While these hearings will not have public comment, a wide range of city agencies will give presentations explaining their proposed budgets for the year. This is a good chance to hear about agencies’ work during the past year and projects for the upcoming year. Officials will also update City Council on the state of their department staffing and break down their department’s budget in more detail.
You can find the hearing schedule here.
In the meantime, City Council has another chance to send recommendations to Johnston, followed by a public hearing.
Councilmembers will participate in budget workshops on Oct. 5 and Oct. 6, and make additional recommendations to the Mayor’s office. Johnston has to release his final budget proposal by Oct. 16.
Denverites can weigh in on the city budget by reaching out to their Councilmember, or by attending the city’s public hearing about the budget on Monday, Oct. 23. People can tune in online or on the TV at Channel 8, or in person at the City and County Building.
Councilmembers will then have the chance to propose amendments to the budget at Council meetings on Oct. 30 and Nov. 6.
Like with other bills, the Mayor has the power to veto amendments passed by Council. City Council can override the Mayor’s veto with nine votes.

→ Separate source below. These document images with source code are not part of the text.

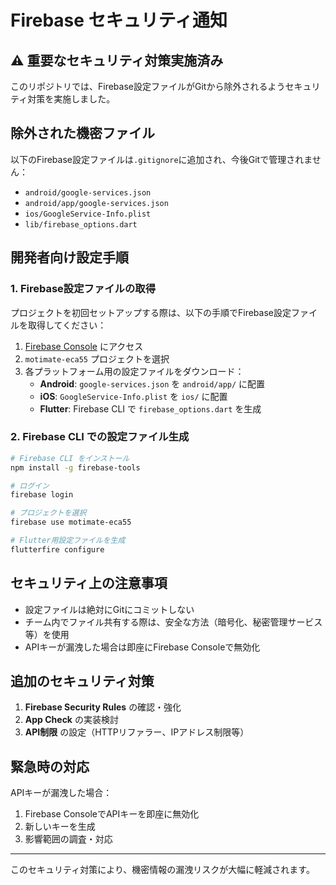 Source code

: # Firebase セキュリティ通知

## ⚠️ 重要なセキュリティ対策実施済み

このリポジトリでは、Firebase設定ファイルがGitから除外されるようセキュリティ対策を実施しました。

## 除外された機密ファイル

以下のFirebase設定ファイルは`.gitignore`に追加され、今後Gitで管理されません：

- `android/google-services.json`
- `android/app/google-services.json`
- `ios/GoogleService-Info.plist`
- `lib/firebase_options.dart`

## 開発者向け設定手順

### 1. Firebase設定ファイルの取得

プロジェクトを初回セットアップする際は、以下の手順でFirebase設定ファイルを取得してください：

1. [Firebase Console](https://console.firebase.google.com/) にアクセス
2. `motimate-eca55` プロジェクトを選択
3. 各プラットフォーム用の設定ファイルをダウンロード：
   - **Android**: `google-services.json` を `android/app/` に配置
   - **iOS**: `GoogleService-Info.plist` を `ios/` に配置
   - **Flutter**: Firebase CLI で `firebase_options.dart` を生成

### 2. Firebase CLI での設定ファイル生成

```bash
# Firebase CLI をインストール
npm install -g firebase-tools

# ログイン
firebase login

# プロジェクトを選択
firebase use motimate-eca55

# Flutter用設定ファイルを生成
flutterfire configure
```

## セキュリティ上の注意事項

- 設定ファイルは絶対にGitにコミットしない
- チーム内でファイル共有する際は、安全な方法（暗号化、秘密管理サービス等）を使用
- APIキーが漏洩した場合は即座にFirebase Consoleで無効化

## 追加のセキュリティ対策

1. **Firebase Security Rules** の確認・強化
2. **App Check** の実装検討
3. **API制限** の設定（HTTPリファラー、IPアドレス制限等）

## 緊急時の対応

APIキーが漏洩した場合：
1. Firebase ConsoleでAPIキーを即座に無効化
2. 新しいキーを生成
3. 影響範囲の調査・対応

---

このセキュリティ対策により、機密情報の漏洩リスクが大幅に軽減されます。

It’s worth noting: Budget amendments and overrides are rare. Last year, Council overrode Hancock’s veto and approved just one amendment, funding new crosswalks in each district.
Former Councilmember Candi CdeBaca was known for bringing a number of amendments pulling money from the police budget to fund other initiatives, none of which passed last year. With her out of office, it’s unclear how many amendments the new Council might bring.
Johnston will have until Nov. 10 to accept or veto any amendments.
Then, City Council can vote to override any vetoes on Nov. 13. City Council must also vote to approve the final budget by that date.